If any record holds an image, omit the image and print the rest exactly.

Stored data
^^^^^^^^^^^^^^^^
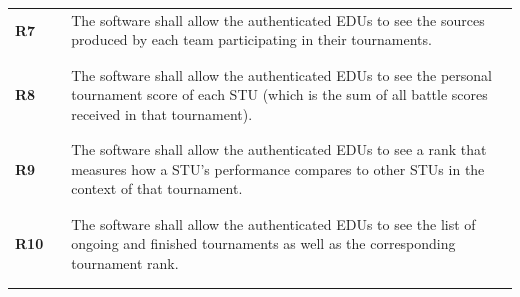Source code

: \begin{longtable}[H]{l l p{12cm}}
    \textbf{R7}  & \vline & The software shall allow the authenticated EDUs to see the sources produced by each team participating in their tournaments.                                                                                                                                             \\
                 &        &                                                                                                                                                                                                                                                                          \\\hline & & \\
    \textbf{R8}  & \vline & The software shall allow the authenticated EDUs to see the personal tournament score of each STU (which is the sum of all battle scores received in that tournament).                                                                                                    \\
                 &        &                                                                                                                                                                                                                                                                          \\\hline & & \\
    \textbf{R9}  & \vline & The software shall allow the authenticated EDUs to see a rank that measures how a STU's performance compares to other STUs in the context of that tournament.                                                                                                            \\
                 &        &                                                                                                                                                                                                                                                                          \\\hline & & \\
    \textbf{R10} & \vline & The software shall allow the authenticated EDUs to see the list of ongoing and finished tournaments as well as the corresponding tournament rank.                                                                                                                        \\
                 &        &                                                                                                                                                                                                                                                                          \\\hline & & \\

\end{longtable}
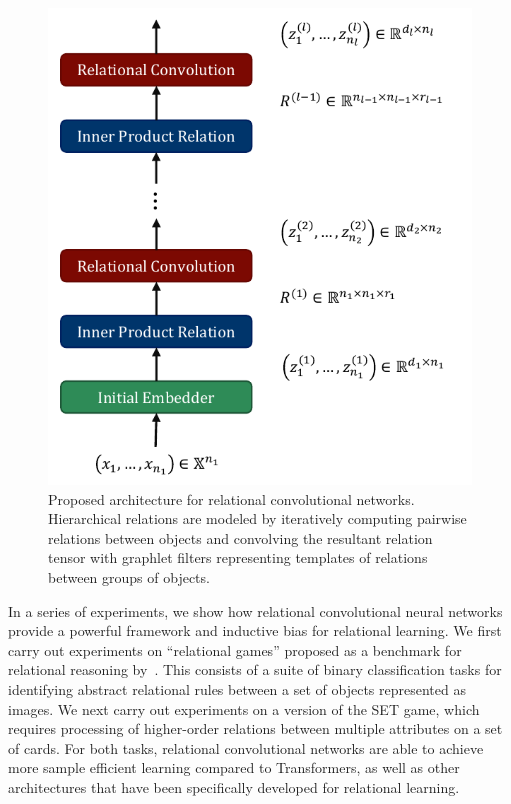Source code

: \begin{figure}
    \vskip -20pt
    \centering
    \includegraphics[width=.5\textwidth]{figs/relconv_architecture.pdf}
    \vskip-5pt
    \caption{Proposed architecture for relational convolutional networks. Hierarchical relations are modeled by iteratively computing pairwise relations between objects and convolving the resultant relation tensor with graphlet filters representing templates of relations between groups of objects.
    }\label{fig:relconv_architecture}
\end{figure}

In a series of experiments, we show how relational convolutional neural networks provide a powerful framework and inductive bias for relational learning. We first carry out experiments on ``relational games'' proposed as a benchmark for relational reasoning by~\citep{shanahanExplicitlyRelationalNeural}. This consists of a suite of binary classification tasks for identifying abstract relational rules between a set of objects represented as images. We next carry out experiments on a version of the SET game, which requires processing of higher-order relations between multiple attributes on a set of cards. For both tasks, relational convolutional networks are able to achieve more sample efficient learning compared to Transformers, as well as other architectures that have been specifically developed for relational learning.

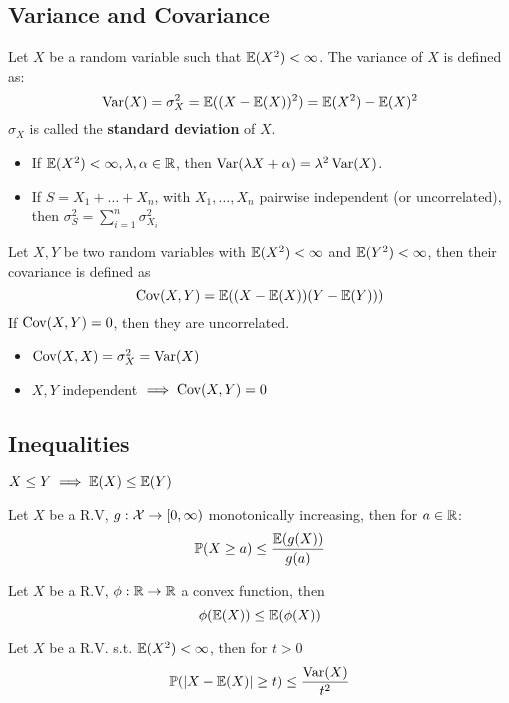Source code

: \pagebreak
\subsection{Variance and Covariance}
\begin{definition*}[Variance]
  Let \(X\) be a random variable such that \(\mathbb{E}(X^2) < \infty\). The variance of \(X\) is defined as:
  \[\operatorname{Var}(X) = \sigma_X^2 = \mathbb{E}((X - \mathbb{E}(X))^2) = \mathbb{E}(X^2) - \mathbb{E}(X)^2\]
  \(\sigma_X\) is called the \textbf{standard deviation} of \(X\).
\end{definition*}

\begin{itemize}
  \item If \(\mathbb{E}(X^2) < \infty, \lambda, \alpha \in \mathbb{R}\), then \(\operatorname{Var}(\lambda X + \alpha) = \lambda^2 \operatorname{Var}(X)\).
  \item If \(S = X_1 + \ldots + X_n\), with \(X_1, \ldots, X_n\) pairwise independent (or uncorrelated), then \(\sigma_S^2 = \sum_{i = 1}^n \sigma_{X_i}^2\)
\end{itemize}

\begin{definition*}[Covariance]
  Let \(X, Y\) be two random variables with \(\mathbb{E}(X^2) < \infty\) and \(\mathbb{E}(Y^2) < \infty\), then their covariance is defined as
  \[\operatorname{Cov}(X, Y) = \mathbb{E}((X - \mathbb{E}(X))(Y - \mathbb{E}(Y)))\]
  If \(\operatorname{Cov}(X, Y) = 0\), then they are uncorrelated.
\end{definition*}
\begin{itemize}
  \item \(\operatorname{Cov}(X, X) = \sigma_X^2 = \operatorname{Var}(X)\)
  \item \(X, Y\) independent \(\implies \operatorname{Cov}(X, Y) = 0\)
\end{itemize}

\subsection{Inequalities}
\begin{lemma}[Monotonicity]
  \(X \leq Y \implies \mathbb{E}(X) \leq \mathbb{E}(Y)\)
\end{lemma}

\begin{theorem*}
  Let \(X\) be a R.V, \(g: \operatorname{\mathcal{X}} \to [0, \infty)\) monotonically increasing, then for \(a \in \mathbb{R}\):
  \[\mathbb{P}(X \geq a) \leq \frac{\mathbb{E}(g(X))}{g(a)}\]
\end{theorem*}

\begin{theorem*}
  Let \(X\) be a R.V, \(\phi: \mathbb{R} \to \mathbb{R}\) a convex function, then
  \[\phi(\mathbb{E}(X)) \leq \mathbb{E}(\phi(X))\]
\end{theorem*}

\begin{theorem*}
  Let \(X\) be a R.V. s.t. \(\mathbb{E}(X^2) < \infty\), then for \(t > 0\)
  \[\mathbb{P}(|X - \mathbb{E}(X)| \geq t) \leq \frac{\operatorname{Var}(X)}{t^2}\]
\end{theorem*}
^^^^^^^^^^^^^^^^
→ Answer to this problem:
Source code

: \begin{longtable}[H]{l l p{12cm}}
    \textbf{R7}  & \vline & The software shall allow the authenticated EDUs to see the sources produced by each team participating in their tournaments.                                                                                                                                             \\
                 &        &                                                                                                                                                                                                                                                                          \\\hline & & \\
    \textbf{R8}  & \vline & The software shall allow the authenticated EDUs to see the personal tournament score of each STU (which is the sum of all battle scores received in that tournament).                                                                                                    \\
                 &        &                                                                                                                                                                                                                                                                          \\\hline & & \\
    \textbf{R9}  & \vline & The software shall allow the authenticated EDUs to see a rank that measures how a STU's performance compares to other STUs in the context of that tournament.                                                                                                            \\
                 &        &                                                                                                                                                                                                                                                                          \\\hline & & \\
    \textbf{R10} & \vline & The software shall allow the authenticated EDUs to see the list of ongoing and finished tournaments as well as the corresponding tournament rank.                                                                                                                        \\
                 &        &                                                                                                                                                                                                                                                                          \\\hline & & \\

\end{longtable}
Source code

: \begin{figure}
    \vskip -20pt
    \centering
    \includegraphics[width=.5\textwidth]{figs/relconv_architecture.pdf}
    \vskip-5pt
    \caption{Proposed architecture for relational convolutional networks. Hierarchical relations are modeled by iteratively computing pairwise relations between objects and convolving the resultant relation tensor with graphlet filters representing templates of relations between groups of objects.
    }\label{fig:relconv_architecture}
\end{figure}

In a series of experiments, we show how relational convolutional neural networks provide a powerful framework and inductive bias for relational learning. We first carry out experiments on ``relational games'' proposed as a benchmark for relational reasoning by~\citep{shanahanExplicitlyRelationalNeural}. This consists of a suite of binary classification tasks for identifying abstract relational rules between a set of objects represented as images. We next carry out experiments on a version of the SET game, which requires processing of higher-order relations between multiple attributes on a set of cards. For both tasks, relational convolutional networks are able to achieve more sample efficient learning compared to Transformers, as well as other architectures that have been specifically developed for relational learning.

Source code

: \pagebreak
\subsection{Variance and Covariance}
\begin{definition*}[Variance]
  Let \(X\) be a random variable such that \(\mathbb{E}(X^2) < \infty\). The variance of \(X\) is defined as:
  \[\operatorname{Var}(X) = \sigma_X^2 = \mathbb{E}((X - \mathbb{E}(X))^2) = \mathbb{E}(X^2) - \mathbb{E}(X)^2\]
  \(\sigma_X\) is called the \textbf{standard deviation} of \(X\).
\end{definition*}

\begin{itemize}
  \item If \(\mathbb{E}(X^2) < \infty, \lambda, \alpha \in \mathbb{R}\), then \(\operatorname{Var}(\lambda X + \alpha) = \lambda^2 \operatorname{Var}(X)\).
  \item If \(S = X_1 + \ldots + X_n\), with \(X_1, \ldots, X_n\) pairwise independent (or uncorrelated), then \(\sigma_S^2 = \sum_{i = 1}^n \sigma_{X_i}^2\)
\end{itemize}

\begin{definition*}[Covariance]
  Let \(X, Y\) be two random variables with \(\mathbb{E}(X^2) < \infty\) and \(\mathbb{E}(Y^2) < \infty\), then their covariance is defined as
  \[\operatorname{Cov}(X, Y) = \mathbb{E}((X - \mathbb{E}(X))(Y - \mathbb{E}(Y)))\]
  If \(\operatorname{Cov}(X, Y) = 0\), then they are uncorrelated.
\end{definition*}
\begin{itemize}
  \item \(\operatorname{Cov}(X, X) = \sigma_X^2 = \operatorname{Var}(X)\)
  \item \(X, Y\) independent \(\implies \operatorname{Cov}(X, Y) = 0\)
\end{itemize}

\subsection{Inequalities}
\begin{lemma}[Monotonicity]
  \(X \leq Y \implies \mathbb{E}(X) \leq \mathbb{E}(Y)\)
\end{lemma}

\begin{theorem*}
  Let \(X\) be a R.V, \(g: \operatorname{\mathcal{X}} \to [0, \infty)\) monotonically increasing, then for \(a \in \mathbb{R}\):
  \[\mathbb{P}(X \geq a) \leq \frac{\mathbb{E}(g(X))}{g(a)}\]
\end{theorem*}

\begin{theorem*}
  Let \(X\) be a R.V, \(\phi: \mathbb{R} \to \mathbb{R}\) a convex function, then
  \[\phi(\mathbb{E}(X)) \leq \mathbb{E}(\phi(X))\]
\end{theorem*}

\begin{theorem*}
  Let \(X\) be a R.V. s.t. \(\mathbb{E}(X^2) < \infty\), then for \(t > 0\)
  \[\mathbb{P}(|X - \mathbb{E}(X)| \geq t) \leq \frac{\operatorname{Var}(X)}{t^2}\]
\end{theorem*}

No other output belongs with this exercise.